Taking a snip from the NYT review of Krauss book (linked by Rick in the comment below) confirms the view that not only is something from literally nothing a preposterous claim for science, but the act of writing the book, and acquiring hyperbolic endorsements from fellow horsemen simply exposes how utterly puerile their Science vs God agenda really is.

… it seems like a pity, and more than a pity, and worse than a pity, …. to think that all that gets offered to us now, by guys like these, in books like this, is the pale, small, silly, nerdy accusation that religion is, I don’t know, dumb.

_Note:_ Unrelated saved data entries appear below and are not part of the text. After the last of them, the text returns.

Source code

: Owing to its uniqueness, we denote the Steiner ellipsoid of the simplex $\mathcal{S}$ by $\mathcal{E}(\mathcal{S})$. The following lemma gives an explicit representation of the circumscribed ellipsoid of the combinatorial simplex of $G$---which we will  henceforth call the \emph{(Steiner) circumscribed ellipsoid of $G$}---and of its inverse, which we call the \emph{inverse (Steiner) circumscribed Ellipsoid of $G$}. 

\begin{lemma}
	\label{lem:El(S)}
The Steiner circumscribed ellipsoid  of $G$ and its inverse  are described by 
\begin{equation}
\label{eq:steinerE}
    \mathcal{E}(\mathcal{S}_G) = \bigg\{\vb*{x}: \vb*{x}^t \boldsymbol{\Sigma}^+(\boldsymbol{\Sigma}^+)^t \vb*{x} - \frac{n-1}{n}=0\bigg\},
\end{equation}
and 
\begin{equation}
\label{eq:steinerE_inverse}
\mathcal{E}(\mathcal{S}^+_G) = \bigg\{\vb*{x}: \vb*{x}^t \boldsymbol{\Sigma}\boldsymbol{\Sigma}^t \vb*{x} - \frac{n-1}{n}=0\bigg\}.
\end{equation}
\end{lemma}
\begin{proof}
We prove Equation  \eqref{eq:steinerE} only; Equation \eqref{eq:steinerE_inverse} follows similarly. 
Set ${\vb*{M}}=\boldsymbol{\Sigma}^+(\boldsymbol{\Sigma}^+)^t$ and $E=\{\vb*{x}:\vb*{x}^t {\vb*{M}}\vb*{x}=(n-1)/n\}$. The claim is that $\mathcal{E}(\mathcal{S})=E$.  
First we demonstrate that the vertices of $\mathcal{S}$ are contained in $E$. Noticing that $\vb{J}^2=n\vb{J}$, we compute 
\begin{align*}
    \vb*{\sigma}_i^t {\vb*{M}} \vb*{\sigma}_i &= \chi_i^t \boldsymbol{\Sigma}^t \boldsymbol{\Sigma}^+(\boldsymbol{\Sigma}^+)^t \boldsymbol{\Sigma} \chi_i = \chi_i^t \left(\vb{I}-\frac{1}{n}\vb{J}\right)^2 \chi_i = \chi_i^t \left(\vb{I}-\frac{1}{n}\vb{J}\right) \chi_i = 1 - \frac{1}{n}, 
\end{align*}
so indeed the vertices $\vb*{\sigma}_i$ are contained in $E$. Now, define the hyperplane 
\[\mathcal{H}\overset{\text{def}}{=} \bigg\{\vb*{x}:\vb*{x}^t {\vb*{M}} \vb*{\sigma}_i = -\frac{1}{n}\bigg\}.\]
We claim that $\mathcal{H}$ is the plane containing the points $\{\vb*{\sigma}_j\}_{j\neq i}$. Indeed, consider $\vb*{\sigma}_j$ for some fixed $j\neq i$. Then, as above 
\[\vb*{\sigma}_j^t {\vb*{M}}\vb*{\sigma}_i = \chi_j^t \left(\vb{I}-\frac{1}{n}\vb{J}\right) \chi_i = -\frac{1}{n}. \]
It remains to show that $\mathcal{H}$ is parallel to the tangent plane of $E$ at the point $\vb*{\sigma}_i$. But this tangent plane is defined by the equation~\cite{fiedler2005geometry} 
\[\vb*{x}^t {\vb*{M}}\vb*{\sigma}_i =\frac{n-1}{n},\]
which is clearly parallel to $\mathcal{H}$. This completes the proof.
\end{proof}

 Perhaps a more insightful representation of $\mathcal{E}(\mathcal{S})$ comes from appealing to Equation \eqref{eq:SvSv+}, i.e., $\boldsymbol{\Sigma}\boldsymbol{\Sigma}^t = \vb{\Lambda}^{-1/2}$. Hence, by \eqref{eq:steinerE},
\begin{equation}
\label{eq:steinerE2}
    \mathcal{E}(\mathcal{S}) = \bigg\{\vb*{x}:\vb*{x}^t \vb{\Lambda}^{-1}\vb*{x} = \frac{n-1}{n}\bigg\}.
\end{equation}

Agreed. Dumb and dumber. The pity as I said is, that as a read in terms of popularising bleeding edge physics it does have some excellent content and style, marred by disingenuous claims, a puerile publishing agenda and a denial of the actual (scientific) questions raised.

[Post Note 2018: A 2012 Piece by Sean Carroll summarising the “kerfuffle” around criticisms of Krauss here. Starts from the same NYT review mentioned here.]